PED and total spending on a product/revenue

Price elasticity of demand (PED) is related to total spending on a product or revenue. For elastic demand, a decrease in price leads to a proportionally larger increase in quantity demanded, resulting in an overall increase in total spending or revenue. In contrast, for inelastic demand, a decrease in price leads to a proportionally smaller increase in quantity demanded, resulting in a decrease in total spending or revenue. Understanding the relationship between PED and total spending helps businesses determine the pricing strategies that maximize revenue and profitability.

How does PED impact total spending on a product?

PED impacts total spending on a product by indicating how changes in price affect the quantity demanded. If the demand for a product is price elastic (PED > 1), a decrease in price will lead to a proportionally larger increase in quantity demanded, potentially resulting in increased total spending. Conversely, if the demand is price inelastic (PED < 1), a price decrease will result in a smaller increase in quantity demanded and may lead to a decrease in total spending.

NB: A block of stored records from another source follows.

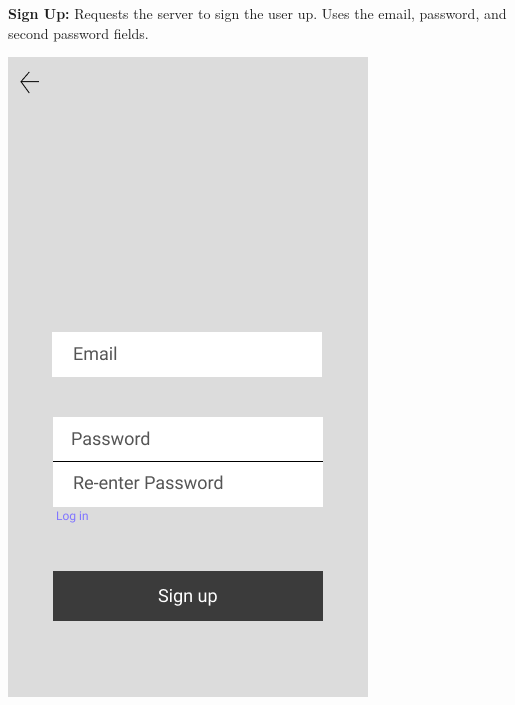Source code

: \documentclass{scrreprt}
\begin{document}
\textbf{Sign Up:}
Requests the server to sign the user up.  Uses the email, password, and second password fields.
\begin{center}
\includegraphics[scale=0.4]{signup.png}
\end{center}
\end{document}
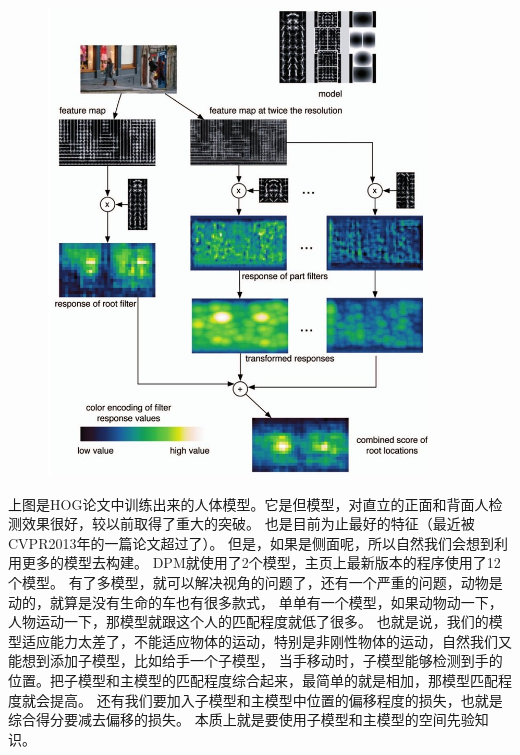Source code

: \begin{figure}
\centering
\includegraphics[width=0.9\textwidth]{img/dpm.jpg}
\label{fig:dpm}
\end{figure}

上图是HOG论文中训练出来的人体模型。它是但模型，对直立的正面和背面人检测效果很好，较以前取得了重大的突破。
也是目前为止最好的特征（最近被CVPR2013年的一篇论文\cite{hsc}超过了）。
但是，如果是侧面呢，所以自然我们会想到利用更多的模型去构建。
DPM就使用了2个模型，主页上最新版本的程序使用了12个模型。
有了多模型，就可以解决视角的问题了，还有一个严重的问题，动物是动的，就算是没有生命的车也有很多款式，
单单有一个模型，如果动物动一下，人物运动一下，那模型就跟这个人的匹配程度就低了很多。
也就是说，我们的模型适应能力太差了，不能适应物体的运动，特别是非刚性物体的运动，自然我们又能想到添加子模型，比如给手一个子模型，
当手移动时，子模型能够检测到手的位置。把子模型和主模型的匹配程度综合起来，最简单的就是相加，那模型匹配程度就会提高。
还有我们要加入子模型和主模型中位置的偏移程度的损失，也就是综合得分要减去偏移的损失。
本质上就是要使用子模型和主模型的空间先验知识。



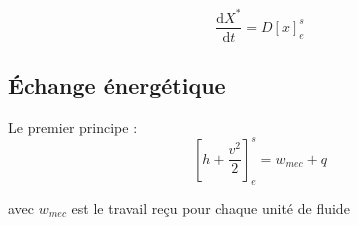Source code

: \begin{equation}
  \frac{\mathrm{d}X ^{*}}{ \mathrm{d}t}  = D [x] _{e} ^{s}
\end{equation}

\subsection{Échange énergétique} %
\label{sub:Échange énergétique}

Le premier principe : 
\begin{equation}
  \left[ h + \frac{v ^{2}}{2}  \right] _{e} ^{s} = w _{mec} + q
\end{equation}

avec $w _{mec}$ est le travail reçu pour chaque unité de fluide

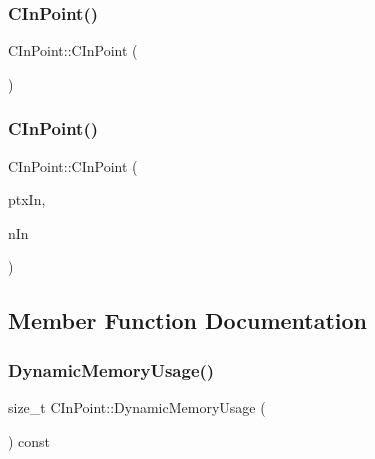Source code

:\subsubsection{\texorpdfstring{C\+In\+Point()}{CInPoint()}\hspace{0.1cm}{\footnotesize\ttfamily [1/2]}}
{\footnotesize\ttfamily C\+In\+Point\+::\+C\+In\+Point (\begin{DoxyParamCaption}{ }\end{DoxyParamCaption})\hspace{0.3cm}{\ttfamily [inline]}}

\mbox{\label{class_c_in_point_aa1aafd0f20137bcf79302bdb51ea2a0a}} 
\subsubsection{\texorpdfstring{C\+In\+Point()}{CInPoint()}\hspace{0.1cm}{\footnotesize\ttfamily [2/2]}}
{\footnotesize\ttfamily C\+In\+Point\+::\+C\+In\+Point (\begin{DoxyParamCaption}\item[{const C\+Transaction $\ast$}]{ptx\+In,  }\item[{uint32\+\_\+t}]{n\+In }\end{DoxyParamCaption})\hspace{0.3cm}{\ttfamily [inline]}}



\subsection{Member Function Documentation}
\mbox{\label{class_c_in_point_ab1c6e4bf3f021c4c8d0eca901dca732f}} 
\subsubsection{\texorpdfstring{Dynamic\+Memory\+Usage()}{DynamicMemoryUsage()}}
{\footnotesize\ttfamily size\+\_\+t C\+In\+Point\+::\+Dynamic\+Memory\+Usage (\begin{DoxyParamCaption}{ }\end{DoxyParamCaption}) const\hspace{0.3cm}{\ttfamily [inline]}}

How does PED affect a firm's revenue?

PED affects a firm's revenue by influencing the impact of price changes on quantity demanded. When demand is elastic, a decrease in price can lead to a proportionally larger increase in quantity demanded, potentially resulting in higher total revenue for the firm. Conversely, inelastic demand means that price changes have a smaller effect on quantity demanded, impacting revenue accordingly.

How do changes in PED impact total revenue?

Total revenue increases with price for inelastic demand and decreases for elastic demand.